------ Given records ------

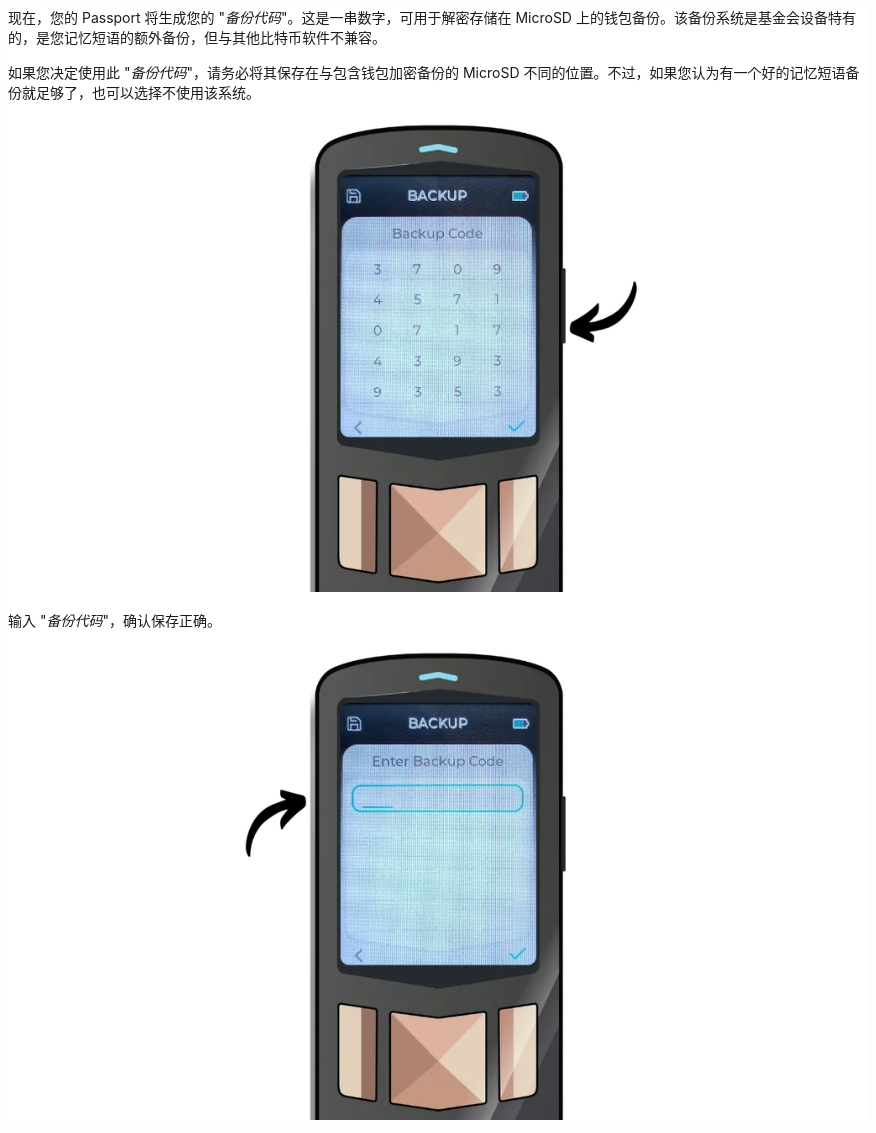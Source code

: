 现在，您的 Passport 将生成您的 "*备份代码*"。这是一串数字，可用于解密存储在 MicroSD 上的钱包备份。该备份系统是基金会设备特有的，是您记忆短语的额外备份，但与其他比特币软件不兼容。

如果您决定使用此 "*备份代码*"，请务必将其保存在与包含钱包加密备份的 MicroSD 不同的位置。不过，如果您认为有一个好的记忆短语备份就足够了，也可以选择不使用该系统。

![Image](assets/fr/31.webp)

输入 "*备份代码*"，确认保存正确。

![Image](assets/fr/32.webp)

------
------ Given records ------

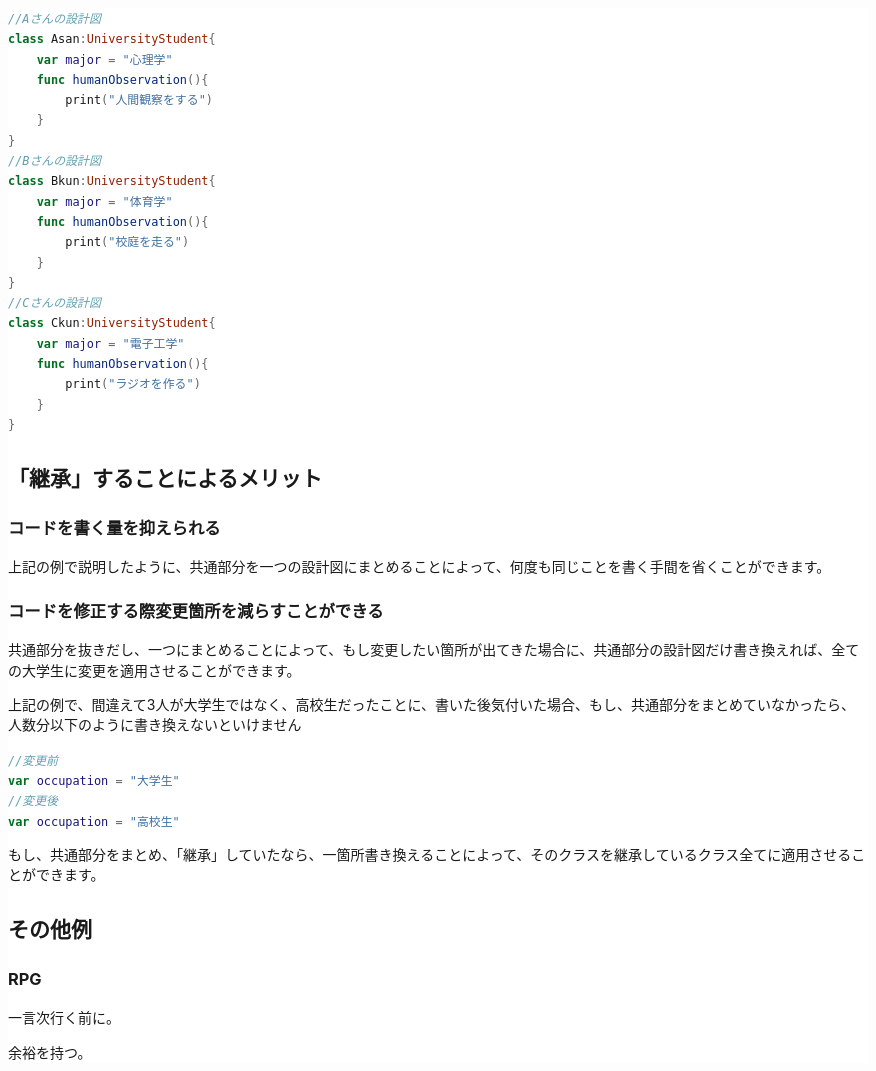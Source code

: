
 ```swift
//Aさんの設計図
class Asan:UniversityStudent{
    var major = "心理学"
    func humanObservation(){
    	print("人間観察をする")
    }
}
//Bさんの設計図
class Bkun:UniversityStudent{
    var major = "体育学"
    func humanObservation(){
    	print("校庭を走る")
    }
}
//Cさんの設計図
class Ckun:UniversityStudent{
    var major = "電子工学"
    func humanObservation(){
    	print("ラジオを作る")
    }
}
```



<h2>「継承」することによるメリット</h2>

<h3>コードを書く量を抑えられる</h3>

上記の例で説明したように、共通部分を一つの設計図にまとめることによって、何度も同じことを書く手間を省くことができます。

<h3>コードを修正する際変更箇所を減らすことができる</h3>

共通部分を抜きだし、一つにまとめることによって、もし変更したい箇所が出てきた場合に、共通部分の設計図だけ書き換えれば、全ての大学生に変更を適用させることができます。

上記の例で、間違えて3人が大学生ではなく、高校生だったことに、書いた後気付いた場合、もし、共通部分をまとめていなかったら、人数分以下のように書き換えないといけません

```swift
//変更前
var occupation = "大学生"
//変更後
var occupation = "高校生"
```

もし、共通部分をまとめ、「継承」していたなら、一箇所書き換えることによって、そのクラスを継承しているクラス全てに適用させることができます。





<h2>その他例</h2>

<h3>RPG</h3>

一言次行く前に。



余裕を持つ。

------
------ Given records ------

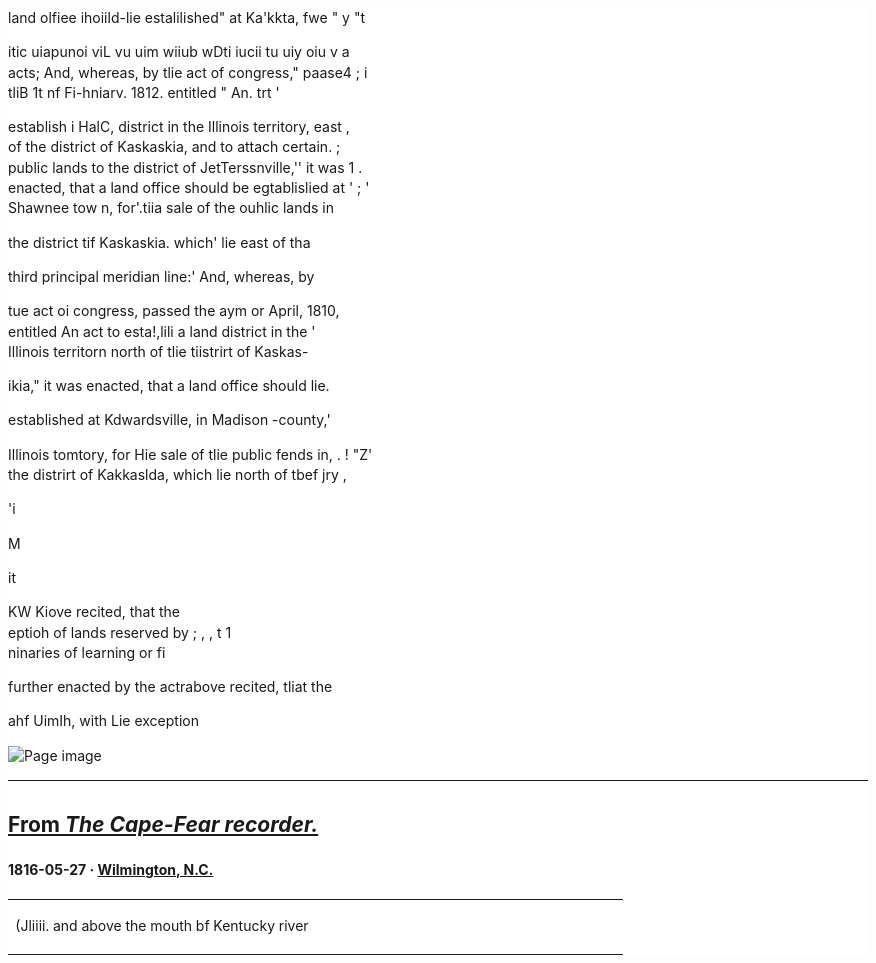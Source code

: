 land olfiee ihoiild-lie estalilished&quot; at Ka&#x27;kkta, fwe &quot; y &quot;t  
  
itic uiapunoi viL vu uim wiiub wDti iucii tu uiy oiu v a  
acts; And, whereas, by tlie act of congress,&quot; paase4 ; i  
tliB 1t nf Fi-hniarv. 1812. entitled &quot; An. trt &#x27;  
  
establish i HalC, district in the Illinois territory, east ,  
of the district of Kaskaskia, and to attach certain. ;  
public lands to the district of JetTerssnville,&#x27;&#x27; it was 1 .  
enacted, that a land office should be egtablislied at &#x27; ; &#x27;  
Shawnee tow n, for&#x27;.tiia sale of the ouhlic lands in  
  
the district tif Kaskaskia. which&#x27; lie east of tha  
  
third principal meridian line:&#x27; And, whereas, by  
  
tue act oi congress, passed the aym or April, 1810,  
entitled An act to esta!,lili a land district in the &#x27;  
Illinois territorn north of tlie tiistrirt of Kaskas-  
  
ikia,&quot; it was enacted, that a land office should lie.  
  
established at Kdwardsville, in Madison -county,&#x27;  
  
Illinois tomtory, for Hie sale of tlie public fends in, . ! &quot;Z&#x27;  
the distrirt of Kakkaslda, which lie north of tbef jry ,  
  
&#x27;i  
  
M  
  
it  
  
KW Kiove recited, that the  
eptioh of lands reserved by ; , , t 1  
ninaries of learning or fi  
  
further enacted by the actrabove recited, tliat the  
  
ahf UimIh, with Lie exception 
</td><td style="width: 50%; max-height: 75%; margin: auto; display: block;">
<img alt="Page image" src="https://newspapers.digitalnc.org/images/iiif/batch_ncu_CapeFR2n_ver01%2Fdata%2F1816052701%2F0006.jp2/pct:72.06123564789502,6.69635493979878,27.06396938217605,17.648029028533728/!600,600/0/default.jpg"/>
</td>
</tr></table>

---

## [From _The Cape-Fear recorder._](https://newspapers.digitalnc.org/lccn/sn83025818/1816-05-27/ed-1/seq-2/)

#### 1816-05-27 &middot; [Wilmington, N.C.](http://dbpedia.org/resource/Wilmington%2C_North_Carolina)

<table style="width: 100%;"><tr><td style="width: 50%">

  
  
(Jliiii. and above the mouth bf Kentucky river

------

Action item:
Of all the entries above, output exactly the lines between the one holding "acts; And, whereas, by" and the one holding "Shawnee tow n, for&#x27;.tiia", inclusive.

Expected output:
acts; And, whereas, by tlie act of congress,&quot; paase4 ; i  
tliB 1t nf Fi-hniarv. 1812. entitled &quot; An. trt &#x27;  
  
establish i HalC, district in the Illinois territory, east ,  
of the district of Kaskaskia, and to attach certain. ;  
public lands to the district of JetTerssnville,&#x27;&#x27; it was 1 .  
enacted, that a land office should be egtablislied at &#x27; ; &#x27;  
Shawnee tow n, for&#x27;.tiia sale of the ouhlic lands in  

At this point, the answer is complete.